(Plain-text document sources)
● ● ● ● ●

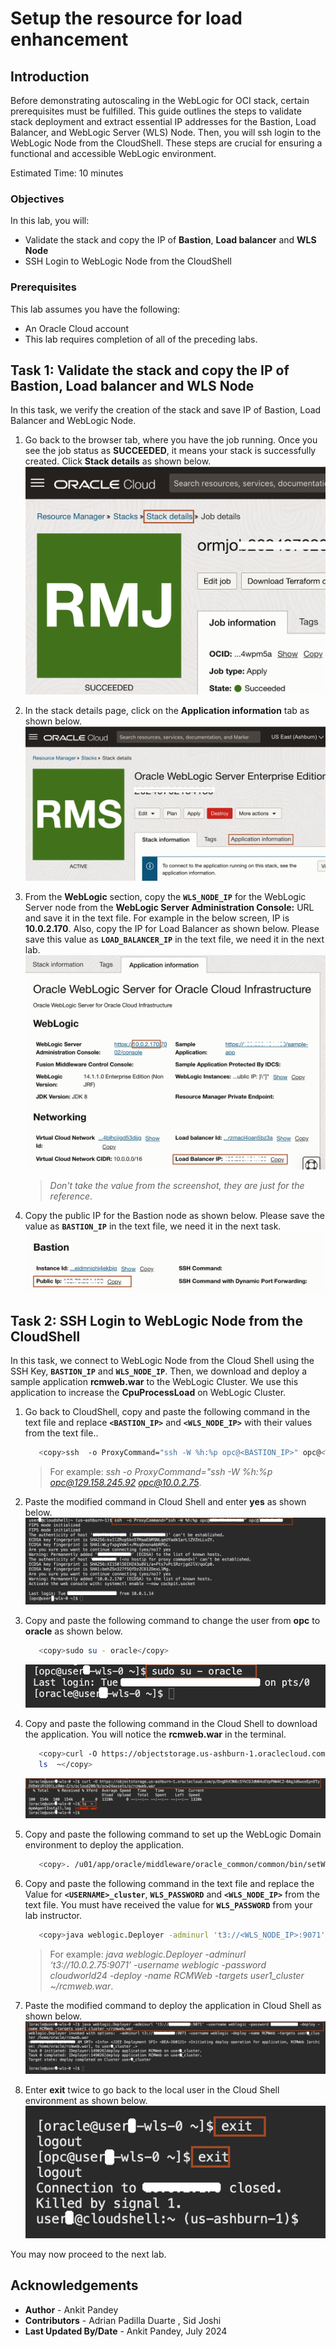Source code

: # Setup the resource for load enhancement

## Introduction

Before demonstrating autoscaling in the WebLogic for OCI stack, certain prerequisites must be fulfilled. This guide outlines the steps to validate stack deployment and extract essential IP addresses for the Bastion, Load Balancer, and WebLogic Server (WLS) Node. Then, you will ssh login to the WebLogic Node from the CloudShell. These steps are crucial for ensuring a functional and accessible WebLogic environment.

Estimated Time: 10 minutes

### Objectives

In this lab, you will:

* Validate the stack and copy the IP of **Bastion**, **Load balancer** and **WLS Node**
* SSH Login to WebLogic Node from the CloudShell

### Prerequisites
This lab assumes you have the following:

* An Oracle Cloud account
* This lab requires completion of all of the preceding labs.

## Task 1: Validate the stack and copy the IP of Bastion, Load balancer and WLS Node

In this task, we verify the creation of the stack and save IP of Bastion, Load Balancer and WebLogic Node.  

1. Go back to the browser tab, where you have the job running. Once you see the job status as **SUCCEEDED**, it means your stack is successfully created. Click **Stack details** as shown below. 
 ![job succeed](images/job-succeed.png)

2. In the stack details page, click on the **Application information** tab as shown below.
 ![application information](images/application-information.png)

3. From the **WebLogic** section, copy the **`WLS_NODE_IP`** for the WebLogic Server node from the **WebLogic Server Administration Console:** URL and save it in the text file. For example in the below screen, IP is **10.0.2.170**. Also, copy the IP for Load Balancer as shown below. Please save this value as **`LOAD_BALANCER_IP`** in the text file, we need it in the next lab.
 ![loadbalencer compute ip](images/loadbalencer-compute-ip.png)
    > *Don't take the value from the screenshot, they are just for the reference*. 

4. Copy the public IP for the Bastion node as shown below. Please save the value as **`BASTION_IP`** in the text file, we need it in the next task.
 ![bastion ip](images/bastion-ip.png)


## Task 2: SSH Login to WebLogic Node from the CloudShell

In this task, we connect to WebLogic Node from the Cloud Shell using the SSH Key, **`BASTION_IP`** and **`WLS_NODE_IP`**. Then, we download and deploy a sample application **rcmweb.war** to the WebLogic Cluster. We use this application to increase the **CpuProcessLoad** on WebLogic Cluster.

1. Go back to CloudShell, copy and paste the following command in the text file and replace **`<BASTION_IP>`** and **`<WLS_NODE_IP>`** with their values from the text file..
      ```bash
         <copy>ssh  -o ProxyCommand="ssh -W %h:%p opc@<BASTION_IP>" opc@<WLS_NODE_IP></copy>
      ```
      > For example:  *ssh  -o ProxyCommand="ssh -W %h:%p opc@129.158.245.92 opc@10.0.2.75*.

2. Paste the modified command in Cloud Shell and enter **yes** as shown below. 
 ![ssh node](images/ssh-node.png)

3. Copy and paste the following command to change the user from **opc** to **oracle** as shown below.
      ```bash
         <copy>sudo su - oracle</copy>
      ```
      ![change user](images/change-user.png)

4. Copy and paste the following command in the Cloud Shell to download the application. You will notice the **rcmweb.war** in the terminal.
      ```bash
         <copy>curl -O https://objectstorage.us-ashburn-1.oraclecloud.com/p/DngDhX3N6cSYkCOJdN04oEVpFNW4CZ-0AgJd6wseEpnOTyDVDmViRtD9lLs9We-Z/n/ocloud200/b/ocw24assets/o/rcmweb.war
         ls  ~</copy>
      ```
      ![download app](images/download-app.png)

5. Copy and paste the following command to set up the WebLogic Domain environment to deploy the application.
      ```bash
         <copy>. /u01/app/oracle/middleware/oracle_common/common/bin/setWlstEnv.sh</copy>
      ```

6. Copy and paste the following command in the text file and replace the Value for **`<USERNAME>_cluster`**, **`WLS_PASSWORD`** and **`<WLS_NODE_IP>`** from the text file. You must have received the value for  **`WLS_PASSWORD`** from your lab instructor.
      ```bash
         <copy>java weblogic.Deployer -adminurl 't3://<WLS_NODE_IP>:9071' -username weblogic -password 'WLS_PASSWORD' -deploy -name RCMWeb -targets '<USERNAME>_cluster' ~/rcmweb.war</copy>
      ```
      > For example:  *java weblogic.Deployer -adminurl ‘t3://10.0.2.75:9071’ -username weblogic -password cloudworld24 -deploy -name RCMWeb -targets user1_cluster ~/rcmweb.war*.

7. Paste the modified command to deploy the application in Cloud Shell as shown below.
   ![deploy app](images/deploy-app.png)

8. Enter **exit** twice to go back to the local user in the Cloud Shell environment as shown below.
   ![back cloudshell](images/back-cloudshell.png)



You may now proceed to the next lab.

## Acknowledgements
* **Author** -  Ankit Pandey
* **Contributors** - Adrian Padilla Duarte , Sid Joshi
* **Last Updated By/Date** - Ankit Pandey, July 2024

● ● ● ● ●

Exercise details
Without the pictures, write out every line above exactly as it appears.

Task output
Source code

: # Setup the resource for load enhancement

## Introduction

Before demonstrating autoscaling in the WebLogic for OCI stack, certain prerequisites must be fulfilled. This guide outlines the steps to validate stack deployment and extract essential IP addresses for the Bastion, Load Balancer, and WebLogic Server (WLS) Node. Then, you will ssh login to the WebLogic Node from the CloudShell. These steps are crucial for ensuring a functional and accessible WebLogic environment.

Estimated Time: 10 minutes

### Objectives

In this lab, you will:

* Validate the stack and copy the IP of **Bastion**, **Load balancer** and **WLS Node**
* SSH Login to WebLogic Node from the CloudShell

### Prerequisites
This lab assumes you have the following:

* An Oracle Cloud account
* This lab requires completion of all of the preceding labs.

## Task 1: Validate the stack and copy the IP of Bastion, Load balancer and WLS Node

In this task, we verify the creation of the stack and save IP of Bastion, Load Balancer and WebLogic Node.  

1. Go back to the browser tab, where you have the job running. Once you see the job status as **SUCCEEDED**, it means your stack is successfully created. Click **Stack details** as shown below. 
 ![job succeed](images/job-succeed.png)

2. In the stack details page, click on the **Application information** tab as shown below.
 ![application information](images/application-information.png)

3. From the **WebLogic** section, copy the **`WLS_NODE_IP`** for the WebLogic Server node from the **WebLogic Server Administration Console:** URL and save it in the text file. For example in the below screen, IP is **10.0.2.170**. Also, copy the IP for Load Balancer as shown below. Please save this value as **`LOAD_BALANCER_IP`** in the text file, we need it in the next lab.
 ![loadbalencer compute ip](images/loadbalencer-compute-ip.png)
    > *Don't take the value from the screenshot, they are just for the reference*. 

4. Copy the public IP for the Bastion node as shown below. Please save the value as **`BASTION_IP`** in the text file, we need it in the next task.
 ![bastion ip](images/bastion-ip.png)


## Task 2: SSH Login to WebLogic Node from the CloudShell

In this task, we connect to WebLogic Node from the Cloud Shell using the SSH Key, **`BASTION_IP`** and **`WLS_NODE_IP`**. Then, we download and deploy a sample application **rcmweb.war** to the WebLogic Cluster. We use this application to increase the **CpuProcessLoad** on WebLogic Cluster.

1. Go back to CloudShell, copy and paste the following command in the text file and replace **`<BASTION_IP>`** and **`<WLS_NODE_IP>`** with their values from the text file..
      ```bash
         <copy>ssh  -o ProxyCommand="ssh -W %h:%p opc@<BASTION_IP>" opc@<WLS_NODE_IP></copy>
      ```
      > For example:  *ssh  -o ProxyCommand="ssh -W %h:%p opc@129.158.245.92 opc@10.0.2.75*.

2. Paste the modified command in Cloud Shell and enter **yes** as shown below. 
 ![ssh node](images/ssh-node.png)

3. Copy and paste the following command to change the user from **opc** to **oracle** as shown below.
      ```bash
         <copy>sudo su - oracle</copy>
      ```
      ![change user](images/change-user.png)

4. Copy and paste the following command in the Cloud Shell to download the application. You will notice the **rcmweb.war** in the terminal.
      ```bash
         <copy>curl -O https://objectstorage.us-ashburn-1.oraclecloud.com/p/DngDhX3N6cSYkCOJdN04oEVpFNW4CZ-0AgJd6wseEpnOTyDVDmViRtD9lLs9We-Z/n/ocloud200/b/ocw24assets/o/rcmweb.war
         ls  ~</copy>
      ```
      ![download app](images/download-app.png)

5. Copy and paste the following command to set up the WebLogic Domain environment to deploy the application.
      ```bash
         <copy>. /u01/app/oracle/middleware/oracle_common/common/bin/setWlstEnv.sh</copy>
      ```

6. Copy and paste the following command in the text file and replace the Value for **`<USERNAME>_cluster`**, **`WLS_PASSWORD`** and **`<WLS_NODE_IP>`** from the text file. You must have received the value for  **`WLS_PASSWORD`** from your lab instructor.
      ```bash
         <copy>java weblogic.Deployer -adminurl 't3://<WLS_NODE_IP>:9071' -username weblogic -password 'WLS_PASSWORD' -deploy -name RCMWeb -targets '<USERNAME>_cluster' ~/rcmweb.war</copy>
      ```
      > For example:  *java weblogic.Deployer -adminurl ‘t3://10.0.2.75:9071’ -username weblogic -password cloudworld24 -deploy -name RCMWeb -targets user1_cluster ~/rcmweb.war*.

7. Paste the modified command to deploy the application in Cloud Shell as shown below.
   ![deploy app](images/deploy-app.png)

8. Enter **exit** twice to go back to the local user in the Cloud Shell environment as shown below.
   ![back cloudshell](images/back-cloudshell.png)



You may now proceed to the next lab.

## Acknowledgements
* **Author** -  Ankit Pandey
* **Contributors** - Adrian Padilla Duarte , Sid Joshi
* **Last Updated By/Date** - Ankit Pandey, July 2024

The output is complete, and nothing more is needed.